La data attesa
Sunak va di fretta: nel Regno Unito si vota il 4 luglio
Il premier conservatore ha preso al balzo i buoni dati sull'inflazione per decidere la data. Molti del suo partito non sono contenti. Il Labour è avanti di circa 20 punti percentuali. La strategia di Keir Starmer e un'altra incognita
Il premier britannico, Rishi Sunak, ha deciso la data delle prossime elezioni: il Regno Unito voterà il 4 luglio, cioè tra sei settimane.
Dopo tanti calcoli e ripensamenti, e con sondaggi impietosi che non accennano a migliorare, Sunak ha detto: meglio prima che dopo. A convincerlo, dicono i beninformati, sono stati i buoni dati sull’inflazione che sono stati pubblicati in questi giorni, lo spiraglio di speranza che il Partito conservatore al potere dal 2010 andava cercando e che non trovava da nessuna parte. Pippa Crerar, imprescindibile giornalista politica del Guardian, scrive anche che i consiglieri di Sunak gli hanno detto di accelerare i tempi perché l’altro grande dibattito che coinvolge il paese, cioè l’immigrazione che non cala e il modello Ruanda che non sembra funzionare da deterrente per i flussi (resta però una grande ispirazione per l’Europa fortezza), non è destinato a volgere al meglio.
Naturalmente il Partito conservatore è diviso, come su tutto: c’è chi ipotizza persino una mozione di sfiducia pronta per il frettoloso Sunak che probabilmente avrebbe tempi più lunghi della campagna elettorale stessa, ma che serve a ribadire, come se ce ne fosse bisogno, che questa decisione non è condivisa e che un po’ più di tempo – si pensava a metà ottobre – avrebbe aumentato le chance dei Tory. Il magazine conservatore Spectator esce in edicola con questo editoriale: la follia di un'elezione estiva.
Non sapremo mai chi ha ragione e ci sorbiremo le recriminazioni. Quel che sappiamo invece è che il Labour è circa 20 punti avanti nei sondaggi, le elezioni locali di inizio mese hanno mostrato uno “swing” dai conservatori ai laburisti consistente, il Partito conservatore si è consumato in liti intestine che ne hanno segnato, soprattutto nell’ultimo anno e mezzo, il declino.

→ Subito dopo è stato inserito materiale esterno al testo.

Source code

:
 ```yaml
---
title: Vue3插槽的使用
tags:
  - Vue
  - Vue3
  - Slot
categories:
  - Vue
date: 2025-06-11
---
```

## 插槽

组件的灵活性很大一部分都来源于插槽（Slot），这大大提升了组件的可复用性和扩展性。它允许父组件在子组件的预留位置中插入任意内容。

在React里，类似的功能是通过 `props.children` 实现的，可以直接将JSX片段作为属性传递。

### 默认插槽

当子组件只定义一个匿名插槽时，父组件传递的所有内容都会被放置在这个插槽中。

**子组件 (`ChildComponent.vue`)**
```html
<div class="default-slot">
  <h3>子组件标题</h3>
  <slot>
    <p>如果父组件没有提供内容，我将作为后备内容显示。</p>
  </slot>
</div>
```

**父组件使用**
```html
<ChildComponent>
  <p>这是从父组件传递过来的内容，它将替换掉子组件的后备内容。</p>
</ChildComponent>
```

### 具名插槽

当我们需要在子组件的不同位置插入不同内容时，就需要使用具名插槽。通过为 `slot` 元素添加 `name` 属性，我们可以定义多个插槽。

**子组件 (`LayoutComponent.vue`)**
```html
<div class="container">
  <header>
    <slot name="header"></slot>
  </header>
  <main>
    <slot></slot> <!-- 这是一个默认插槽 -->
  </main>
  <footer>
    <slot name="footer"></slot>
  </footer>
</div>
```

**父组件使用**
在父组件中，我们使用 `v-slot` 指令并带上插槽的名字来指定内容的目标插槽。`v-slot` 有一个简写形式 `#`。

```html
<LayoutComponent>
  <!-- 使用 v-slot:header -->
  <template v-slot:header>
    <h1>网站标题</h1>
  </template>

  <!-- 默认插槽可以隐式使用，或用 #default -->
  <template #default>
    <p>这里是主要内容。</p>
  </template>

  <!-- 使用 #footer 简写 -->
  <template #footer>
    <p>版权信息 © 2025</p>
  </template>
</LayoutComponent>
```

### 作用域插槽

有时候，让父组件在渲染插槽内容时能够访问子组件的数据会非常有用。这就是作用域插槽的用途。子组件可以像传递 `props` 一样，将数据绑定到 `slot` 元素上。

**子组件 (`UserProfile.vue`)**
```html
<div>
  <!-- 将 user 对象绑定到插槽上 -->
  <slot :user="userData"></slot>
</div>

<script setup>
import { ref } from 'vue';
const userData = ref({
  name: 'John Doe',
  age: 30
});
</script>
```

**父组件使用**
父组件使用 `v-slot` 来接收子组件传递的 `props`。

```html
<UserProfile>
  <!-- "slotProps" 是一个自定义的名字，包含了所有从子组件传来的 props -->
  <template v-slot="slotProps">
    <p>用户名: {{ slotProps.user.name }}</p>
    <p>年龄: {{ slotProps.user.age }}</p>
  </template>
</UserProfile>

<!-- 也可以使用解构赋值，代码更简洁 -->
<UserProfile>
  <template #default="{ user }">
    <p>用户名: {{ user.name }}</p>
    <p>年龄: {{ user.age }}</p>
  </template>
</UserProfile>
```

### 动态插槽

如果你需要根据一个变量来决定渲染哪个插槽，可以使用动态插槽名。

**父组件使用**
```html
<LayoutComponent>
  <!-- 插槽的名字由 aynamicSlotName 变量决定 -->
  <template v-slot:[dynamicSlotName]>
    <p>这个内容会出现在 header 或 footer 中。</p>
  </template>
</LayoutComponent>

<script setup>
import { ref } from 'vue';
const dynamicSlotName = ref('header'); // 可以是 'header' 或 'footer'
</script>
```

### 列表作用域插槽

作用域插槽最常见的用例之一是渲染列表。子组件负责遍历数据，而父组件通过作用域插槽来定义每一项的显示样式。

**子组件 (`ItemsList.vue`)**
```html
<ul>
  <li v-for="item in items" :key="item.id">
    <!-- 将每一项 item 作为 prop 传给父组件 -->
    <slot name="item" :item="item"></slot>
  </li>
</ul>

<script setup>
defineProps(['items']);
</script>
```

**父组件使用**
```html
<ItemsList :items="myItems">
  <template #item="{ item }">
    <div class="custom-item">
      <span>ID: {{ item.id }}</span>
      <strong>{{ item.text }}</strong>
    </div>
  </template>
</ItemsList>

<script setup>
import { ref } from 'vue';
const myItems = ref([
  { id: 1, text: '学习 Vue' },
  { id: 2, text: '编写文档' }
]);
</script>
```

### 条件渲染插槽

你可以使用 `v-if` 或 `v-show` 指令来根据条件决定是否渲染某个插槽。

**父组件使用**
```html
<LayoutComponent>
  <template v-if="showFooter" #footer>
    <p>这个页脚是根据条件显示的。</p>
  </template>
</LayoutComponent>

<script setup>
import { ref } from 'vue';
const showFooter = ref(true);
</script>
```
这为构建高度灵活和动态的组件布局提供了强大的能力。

Keir Starmer, il leader del Labour, dice da tempo di essere pronto, l’errore più grande che può fare è di considerarsi vincente o, peggio ancora, inevitabile. I Tory possono giocarsi le carte “game changer”: uno su tutti è sempre, da parecchio tempo, l’ex premier Boris Johnson, contestato, allontanato, ma votatissimo.